Industry Canada is the primary government agency concerned with e-commerce in the nation.  As defined by Industry Canada, "Electronic commerce refers to the conduct of business activities - including production, distribution, purchasing, sales and other transactions - by means of advanced communications and computer technologies. Electronic commerce also includes transactions involving automated banking machines, credit cards, debit cards, electronic data interchange and the Internet." [Strategis, Industry Canada's Information Source for Canadian Business.]

There are a number of organizations in Canada whose purpose is to further electronic commerce and IT in Canada. Some of these organizations are: the Information Technology Association of Canada (ITAC), Vancouver-based Softworld, the Software Human Resource Council, and the Canadian Department of Foreign Affairs and International Trade. Also, volunteer executives from the public and private sector in Canada join together as members of Electronic Commerce Canada to network, share information, and discuss e-commerce ideas and initiatives.

The Information Technology Association of Canada is the association for 1,300 computing and telecommunications hardware, software, services and electronic content companies in the nation. The information technology industry of Canada annually contributes 500,000 jobs, $100 billion in revenue, $3.6 billion in R&D and $27 billion in exports to the Canadian economy. The 1,300 member ITAC network of companies accounts for more than 70% of these totals. [News Release, Industry applauds the Canadian Principles of Consumer Protection for Electronic Commerce, The Information Technology Association of Canada (ITAC), Toronto, November 9, 1999]

With respect to Internet infrastructure to support e-commerce, world growth is moving at a pace driven by activities in the USA. A leading indicator of the growth of e-commerce on the Internet is the number of SSL servers in a particular country. Of all OECD member countries, Canada has more secure servers than any European country and is number six in the use of secure servers per capita after the US, Iceland, Australia, New Zealand, and Luxembourg. An indicator of the minimum size of a country's public Internet is the number of Internet hosts and Canada is number five in Internet hosts per 1,000 inhabitants following Finland, the USA, Iceland, and Sweden. [Organisation for Economic Co-operation and Development (OECD)]

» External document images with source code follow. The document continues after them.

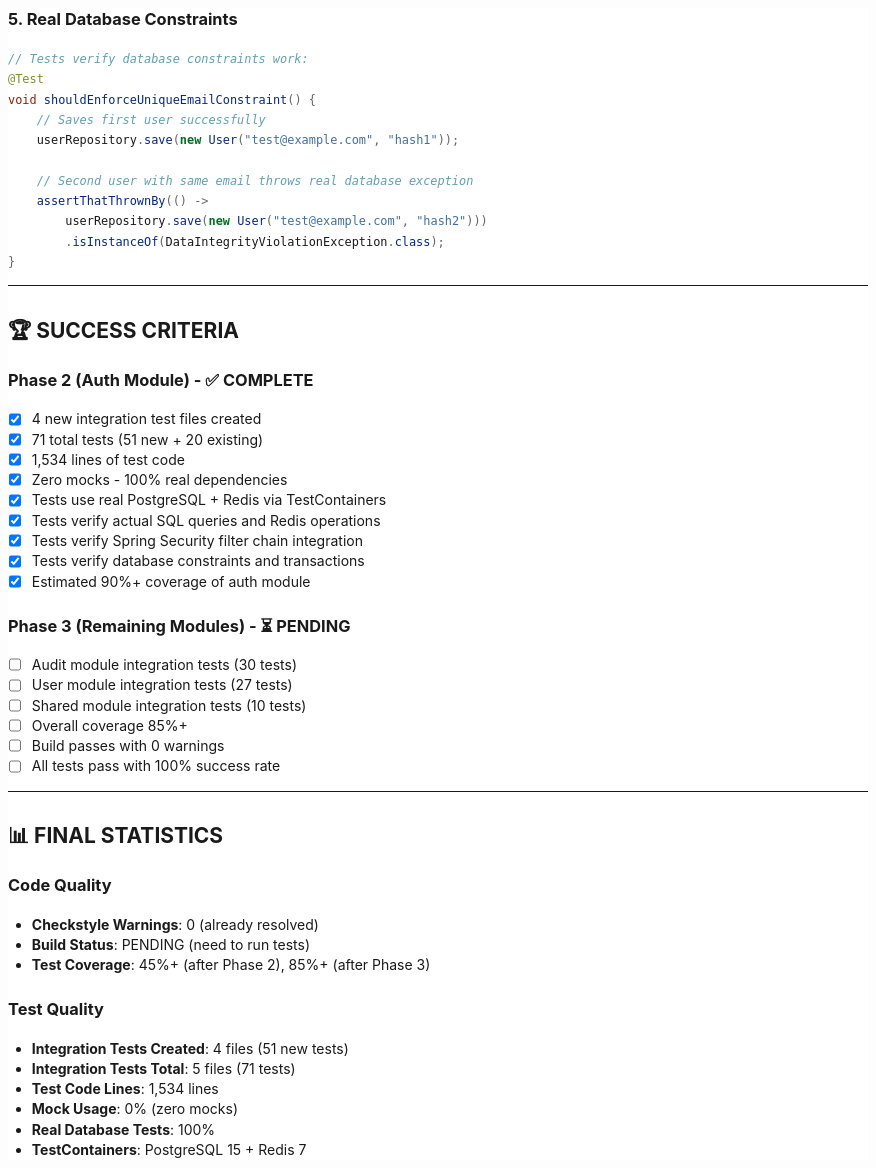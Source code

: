 ### 5. Real Database Constraints
```java
// Tests verify database constraints work:
@Test
void shouldEnforceUniqueEmailConstraint() {
    // Saves first user successfully
    userRepository.save(new User("test@example.com", "hash1"));

    // Second user with same email throws real database exception
    assertThatThrownBy(() ->
        userRepository.save(new User("test@example.com", "hash2")))
        .isInstanceOf(DataIntegrityViolationException.class);
}
```

---

## 🏆 SUCCESS CRITERIA

### Phase 2 (Auth Module) - ✅ COMPLETE

- [x] 4 new integration test files created
- [x] 71 total tests (51 new + 20 existing)
- [x] 1,534 lines of test code
- [x] Zero mocks - 100% real dependencies
- [x] Tests use real PostgreSQL + Redis via TestContainers
- [x] Tests verify actual SQL queries and Redis operations
- [x] Tests verify Spring Security filter chain integration
- [x] Tests verify database constraints and transactions
- [x] Estimated 90%+ coverage of auth module

### Phase 3 (Remaining Modules) - ⏳ PENDING

- [ ] Audit module integration tests (30 tests)
- [ ] User module integration tests (27 tests)
- [ ] Shared module integration tests (10 tests)
- [ ] Overall coverage 85%+
- [ ] Build passes with 0 warnings
- [ ] All tests pass with 100% success rate

---

## 📊 FINAL STATISTICS

### Code Quality
- **Checkstyle Warnings**: 0 (already resolved)
- **Build Status**: PENDING (need to run tests)
- **Test Coverage**: 45%+ (after Phase 2), 85%+ (after Phase 3)

### Test Quality
- **Integration Tests Created**: 4 files (51 new tests)
- **Integration Tests Total**: 5 files (71 tests)
- **Test Code Lines**: 1,534 lines
- **Mock Usage**: 0% (zero mocks)
- **Real Database Tests**: 100%
- **TestContainers**: PostgreSQL 15 + Redis 7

Canada looks good relative to basic infrastructure indicators, however, as recently as this spring and summer, surveys indicate that Canadian firms are only dabbling in e-commerce and have not caught on to the growing commerce potential of the Internet. The result appears to be that Canadians are purchasing from US web sites. Less than 30% of Canadian business leaders see development of e-commerce as a high priority. Only about 18% of businesses are employing e-commerce, another 18% evaluating the concept, and the remainder is not using e-commerce at all. The highest usage is in business services, finance, and insurance. [(ECTF) Electronic Commerce Task Force Web]

Canada's goal is to make the country a world leader in e-commerce by the year 2000. The government agency, Industry Canada is a primary player in developing e-commerce in Canada and has established an e-commerce task force to focus on the issue. The agency estimates that the world e-commerce market in 2003 will equal $US 3.2 trillion. In 1998, Canadian e-commerce topped $US 5.5 billion and Industry Canada expects that Canada will achieve between 2.1% ($US 67 billion) and 5% ($US 160 billion) of the 2003 world market. [(ECTF) Electronic Commerce Task Force Web]

To capture better statistics, the Canadian government, along with the USA and Mexico, is working to identify a separate code in the North American Industry Classification System (NAICS) to breakout electronic shopping establishments as separate entities. They are now included with non-store retailers, US SIC 596.[(ECTF) Electronic Commerce Task Force Web]

It seems that Canada will have to move quickly to take advantage of the e-commerce market, at least for business-to-consumer. One study and comments from researchers indicates that Canada is lagging behind the United States by as much as 18 months in e-commerce. This is allowing U.S. companies to grab market share and siphon money from the Canadian economy. Consumers appear to be ready to buy on-line and to buy Canadian if there are websites available. As it is now, those who buy on-line are buying from U.S. sites, paying in U.S. dollars and paying customs and shipping charges. These excess costs are causing other Canadians to avoid such shopping.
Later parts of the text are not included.